Introduction à la troisième partie
- Publication type: Book chapter
- Book: Théorie(s) de l’ecphrasis entre Antiquité et première modernité
- Pages: 201 to 201
- Collection: Rhetorical Universe, n° 7
« Il n’y a rien qui ne puisse être décrit », affirme le P. Masen dans sa Palæstra oratoria. Morceau de bravoure et séquence pathétique, en effet, le discours descriptif ne se cantonne pas aux seuls passages décoratifs. Il peut également assumer une fonction argumentative et participer d’une visée plus faiblement informative. Tout peut être revêtu de l’éclat de l’enargeia, tout peut devenir un spectacle, pour charmer, émouvoir, persuader. De ce fait, la description constitue l’un des ressorts le plus puissants de l’arsenal de l’orateur. Elle peut rehausser les objets les plus infimes, comme anéantir les plus élevés. Mais si tout peut être décrit, comment maîtriser une matière aussi ample ? Car on l’a vu, si tout peut faire l’objet d’une représentation énargique, tout ne doit pas pour autant être mis devant les yeux.

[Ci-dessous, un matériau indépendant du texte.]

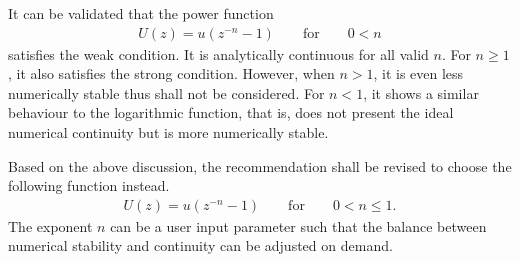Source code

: It can be validated that the power function
\begin{gather}
    U\left(z\right)=u\left(z^{-n}-1\right)\qquad\text{for}\qquad{}0<n
\end{gather}
satisfies the weak condition.
It is analytically continuous for all valid $n$.
For $n\geqslant1$, it also satisfies the strong condition.
However, when $n>1$, it is even less numerically stable thus shall not be considered.
For $n<1$, it shows a similar behaviour to the logarithmic function, that is, does not present the ideal numerical continuity but is more numerically stable.

Based on the above discussion, the recommendation shall be revised to choose the following function instead.
\begin{gather}
    U\left(z\right)=u\left(z^{-n}-1\right)\qquad\text{for}\qquad{}0<n\leqslant1.
\end{gather}
The exponent $n$ can be a user input parameter such that the balance between numerical stability and continuity can be adjusted on demand.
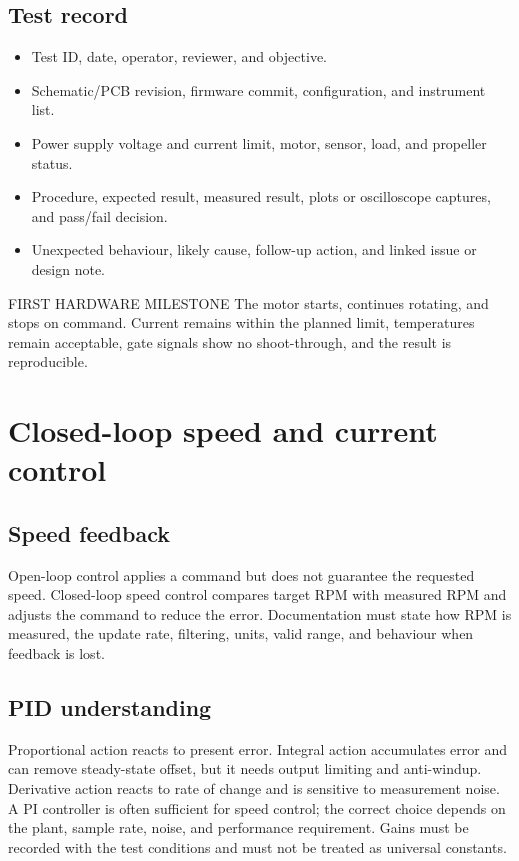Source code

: \documentclass[11pt,a4paper]{article}
\begin{document}
\subsection{Test record}

\begin{itemize}
  \item Test ID, date, operator, reviewer, and objective.
  \item Schematic/PCB revision, firmware commit, configuration, and instrument list.
  \item Power supply voltage and current limit, motor, sensor, load, and propeller status.
  \item Procedure, expected result, measured result, plots or oscilloscope captures, and pass/fail decision.
  \item Unexpected behaviour, likely cause, follow-up action, and linked issue or design note.
\end{itemize}

\begin{warningbox}{FIRST HARDWARE MILESTONE}
  The motor starts, continues rotating, and stops on command. Current remains
  within the planned limit, temperatures remain acceptable, gate signals show
  no shoot-through, and the result is reproducible.
\end{warningbox}

\section{Closed-loop speed and current control}

\subsection{Speed feedback}

Open-loop control applies a command but does not guarantee the requested
speed. Closed-loop speed control compares target RPM with measured RPM and
adjusts the command to reduce the error. Documentation must state how RPM is
measured, the update rate, filtering, units, valid range, and behaviour when
feedback is lost.

\subsection{PID understanding}

Proportional action reacts to present error. Integral action accumulates error
and can remove steady-state offset, but it needs output limiting and
anti-windup. Derivative action reacts to rate of change and is sensitive to
measurement noise. A PI controller is often sufficient for speed control; the
correct choice depends on the plant, sample rate, noise, and performance
requirement. Gains must be recorded with the test conditions and must not be
treated as universal constants.
\end{document}
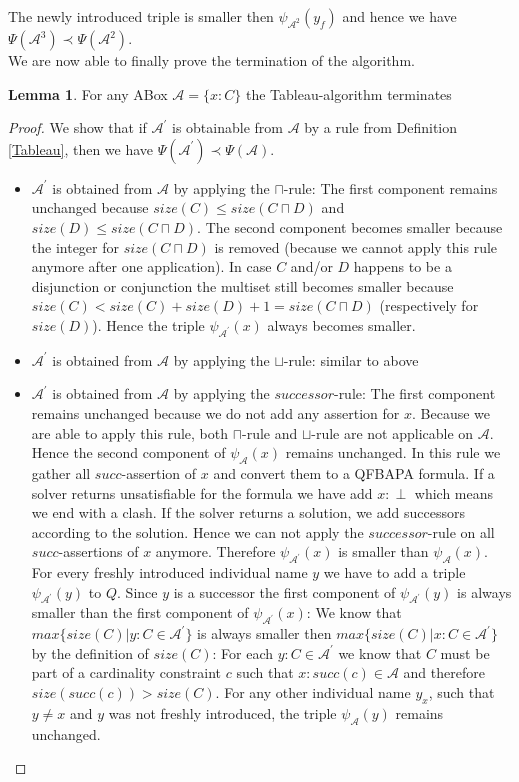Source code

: \documentclass{book}
\theoremstyle{break}
\theoremstyle{definition}
\newtheorem{mylem}{Lemma}
\begin{document}
The newly introduced triple is smaller then $\psi_{\mathcal{A}^2}(y_f)$ and hence we have $\Psi(\mathcal{A}^3)\prec \Psi(\mathcal{A}^2)$.\\
We are now able to finally prove the termination of the algorithm.
\begin{mylem}
For any ABox $\mathcal{A}=\{x:C\}$ the Tableau-algorithm terminates
\end{mylem}
\begin{proof}
We show that if $\mathcal{A}^\prime$ is obtainable from $\mathcal{A}$ by a rule from Definition \ref{Tableau}, then we have $\Psi(\mathcal{A}^\prime)\prec \Psi(\mathcal{A})$.\\
\begin{itemize}
\item $\mathcal{A}^\prime$ is obtained from $\mathcal{A}$ by applying the $\sqcap$-rule: The first component remains unchanged because $size(C)\leq size(C\sqcap D)$ and $size(D)\leq size(C\sqcap D)$. The second component becomes smaller because the integer for $size(C\sqcap D)$ is removed (because we cannot apply this rule anymore after one application). In case $C$ and/or $D$ happens to be a disjunction or conjunction the multiset still becomes smaller because $size(C)< size(C)+size(D)+1=size(C\sqcap D)$ (respectively for $size(D)$). Hence the triple $\psi_{\mathcal{A}^\prime}(x)$ always becomes smaller.
\item $\mathcal{A}^\prime$ is obtained from $\mathcal{A}$ by applying the $\sqcup$-rule: similar to above
\item $\mathcal{A}^\prime$ is obtained from $\mathcal{A}$ by applying the $successor$-rule: The first component remains unchanged because we do not add any assertion for $x$. Because we are able to apply this rule, both $\sqcap$-rule and $\sqcup$-rule are not applicable on $\mathcal{A}$. Hence the second component of $\psi_\mathcal{A}(x)$ remains unchanged. In this rule we gather all $succ$-assertion of $x$ and convert them to a QFBAPA formula. If a solver returns unsatisfiable for the formula we have add $x:\perp$ which means we end with a clash. If the solver returns a solution, we add successors according to the solution. Hence we can not apply the $successor$-rule on all $succ$-assertions of $x$ anymore. Therefore $\psi_{\mathcal{A}^\prime}(x)$ is smaller than $\psi_\mathcal{A}(x)$.\\
For every freshly introduced individual name $y$ we have to add a triple $\psi_{\mathcal{A}^\prime}(y)$ to $Q$. Since $y$ is a successor the first component of $\psi_{\mathcal{A}^\prime}(y)$ is always smaller than the first component of $\psi_{\mathcal{A}^\prime}(x)$: We know that $max\{size(C)|y:C\in\mathcal{A}^\prime\}$ is always smaller then $max\{size(C)|x:C\in\mathcal{A}^\prime\}$ by the definition of $size(C)$: For each $y:C\in\mathcal{A}^\prime$ we know that $C$ must be part of a cardinality constraint $c$ such that $x:succ(c)\in\mathcal{A}$ and therefore $size(succ(c))>size(C)$. For any other individual name $y_x$, such that $y\neq x$ and $y$ was not freshly introduced, the triple $\psi_\mathcal{A}(y)$ remains unchanged.

\end{itemize}
\end{proof}
\end{document}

Les mises en garde des théoriciens contre l’excès des détails dénoncent notamment le risque d’une hypertrophie descriptive aussi bien que de l’introduction d’images malséantes. Les rhéteurs antiques le faisaient déjà remarquer, il ne faut pas s’attarder sur certains détails ouvrant la voie à la représentation de l’horreur ou de ce qui n’est pas moralement ou socialement tolérable. La description, en effet, qui est d’autant plus efficace qu’elle s’insinue dans l’imagination, voire l’envahit, se rapproche dangereusement des limites de l’acceptable. Pour endiguer cette prolifération d’images, et pour donner aux écoliers et futurs orateurs des inventaires raisonnés de thèmes descriptifs, les théoriciens ont recensé des catégories générales d’objets le plus fréquemment décrits.

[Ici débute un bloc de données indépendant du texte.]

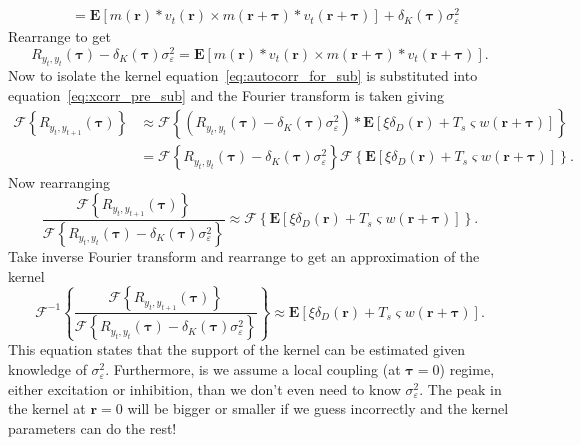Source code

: \documentclass[review,authoryear,3p]{elsarticle}
\begin{document}
{\begin{align}
	&= \mathbf{E}\left[m(\mathbf{r}) \ast v_t(\mathbf{r}) \times m(\mathbf{r}+\boldsymbol{\tau}) \ast v_t(\mathbf{r}+\boldsymbol{\tau})\right] + \delta_K(\boldsymbol{\tau})\sigma_{\varepsilon}^2
\end{align}
Rearrange to get
\begin{equation}\label{eq:autocorr_for_sub}
	R_{y_{t},y_{t}}(\boldsymbol{\tau}) - \delta_K(\boldsymbol{\tau})\sigma_{\varepsilon}^2 = \mathbf{E}\left[m(\mathbf{r}) \ast v_t(\mathbf{r}) \times m(\mathbf{r}+\boldsymbol{\tau}) \ast v_t(\mathbf{r}+\boldsymbol{\tau})\right].
\end{equation}
Now to isolate the kernel equation~\ref{eq:autocorr_for_sub} is substituted into equation~\ref{eq:xcorr_pre_sub} and the Fourier transform is taken giving
\begin{align}
	\mathcal{F}\left\{R_{y_{t},y_{t+1}}(\boldsymbol{\tau})\right\} &\approx \mathcal{F}\left\{ \left(R_{y_t,y_t}(\boldsymbol{\tau}) - \delta_K\left(\boldsymbol{\tau}\right)\sigma_{\varepsilon}^2\right) \ast \mathbf{E} \left[ \xi\delta_D(\mathbf{r})  + T_s \varsigma w(\mathbf{r}+\boldsymbol{\tau}) \right] \right\} \\
	&= \mathcal{F}\left\{ R_{y_t,y_t}(\boldsymbol{\tau}) - \delta_K\left(\boldsymbol{\tau}\right) \sigma_{\varepsilon}^2 \right\} \mathcal{F}\left\{\mathbf{E}[ \xi \delta_D(\mathbf{r})  + T_s \varsigma w(\mathbf{r}+\boldsymbol{\tau}) ]\right\}.
\end{align}
Now rearranging
\begin{equation}
	\frac{\mathcal{F}\left\{R_{y_{t},y_{t+1}}(\boldsymbol{\tau})\right\}}{\mathcal{F}\left\{ R_{y_t,y_t}(\boldsymbol{\tau}) - \delta_K\left(\boldsymbol{\tau}\right)\sigma_{\varepsilon}^2 \right\}} \approx \mathcal{F}\left\{ \mathbf{E}\left[ \xi\delta_D\left(\mathbf{r}\right)  + T_s \varsigma w(\mathbf{r}+\boldsymbol{\tau}) \right]\right\}.
\end{equation}
Take inverse Fourier transform and rearrange to get an approximation of the kernel
\begin{equation}
	\mathcal{F}^{-1}\left\{\frac{\mathcal{F}\left\{R_{y_{t},y_{t+1}}(\boldsymbol{\tau})\right\}}{\mathcal{F}\left\{ R_{y_t,y_t}(\boldsymbol{\tau}) - \delta_K\left(\boldsymbol{\tau}\right)\sigma_{\varepsilon}^2 \right\}}\right\} \approx \mathbf{E}[\xi\delta_D\left(\mathbf{r}\right)  + T_s \varsigma w(\mathbf{r}+\boldsymbol{\tau})].
\end{equation}
This equation states that the support of the kernel can be estimated given knowledge of $\sigma_\varepsilon^2$. Furthermore, is we assume a local coupling (at $\boldsymbol\tau=0$) regime, either excitation or inhibition, than we don't even need to know $\sigma_\varepsilon^2$. The peak in the kernel at $\mathbf{r}=0$ will be bigger or smaller if we guess incorrectly and the kernel parameters can do the rest! }
\end{document}
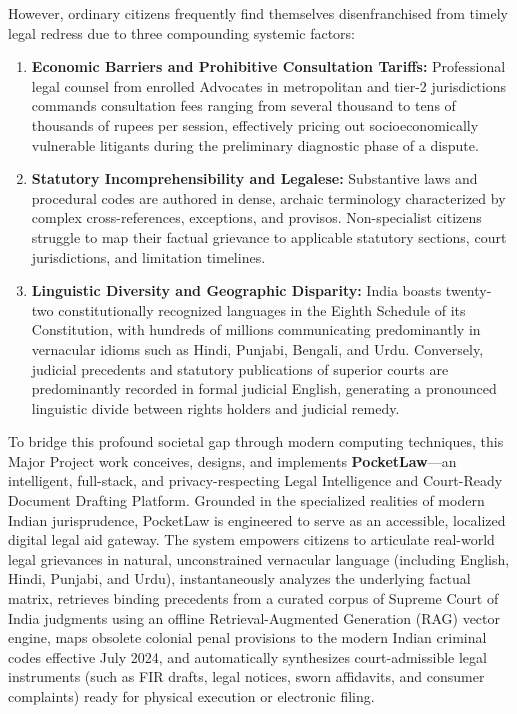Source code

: However, ordinary citizens frequently find themselves disenfranchised from timely legal redress due to three compounding systemic factors:
\begin{enumerate}
    \item \textbf{Economic Barriers and Prohibitive Consultation Tariffs:} Professional legal counsel from enrolled Advocates in metropolitan and tier-2 jurisdictions commands consultation fees ranging from several thousand to tens of thousands of rupees per session, effectively pricing out socioeconomically vulnerable litigants during the preliminary diagnostic phase of a dispute.
    \item \textbf{Statutory Incomprehensibility and Legalese:} Substantive laws and procedural codes are authored in dense, archaic terminology characterized by complex cross-references, exceptions, and provisos. Non-specialist citizens struggle to map their factual grievance to applicable statutory sections, court jurisdictions, and limitation timelines.
    \item \textbf{Linguistic Diversity and Geographic Disparity:} India boasts twenty-two constitutionally recognized languages in the Eighth Schedule of its Constitution, with hundreds of millions communicating predominantly in vernacular idioms such as Hindi, Punjabi, Bengali, and Urdu. Conversely, judicial precedents and statutory publications of superior courts are predominantly recorded in formal judicial English, generating a pronounced linguistic divide between rights holders and judicial remedy.
\end{enumerate}

To bridge this profound societal gap through modern computing techniques, this Major Project work conceives, designs, and implements \textbf{PocketLaw}---an intelligent, full-stack, and privacy-respecting Legal Intelligence and Court-Ready Document Drafting Platform. Grounded in the specialized realities of modern Indian jurisprudence, PocketLaw is engineered to serve as an accessible, localized digital legal aid gateway. The system empowers citizens to articulate real-world legal grievances in natural, unconstrained vernacular language (including English, Hindi, Punjabi, and Urdu), instantaneously analyzes the underlying factual matrix, retrieves binding precedents from a curated corpus of Supreme Court of India judgments using an offline Retrieval-Augmented Generation (RAG) vector engine, maps obsolete colonial penal provisions to the modern Indian criminal codes effective July 2024, and automatically synthesizes court-admissible legal instruments (such as FIR drafts, legal notices, sworn affidavits, and consumer complaints) ready for physical execution or electronic filing.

Pour mieux cerner les traits de l’ecphrasis telle qu’elle parvient aux écrivains et aux lecteurs d’Ancien Régime, il nous semble utile de nous pencher sur la théorie de la description dans cette perspective thématique, autrement dit de passer en revue les objets de la description tels qu’ils ont été traités dans les ouvrages sur lesquels s’appuie notre étude. Pour ce faire, nous nous proposons d’aborder dans le détail les principales catégories descriptives proposées par les traités et Progymnasmata antiques, et leur réception à l’âge prémoderne : descriptions de personnes, d’actions et choses, de lieux et de moments.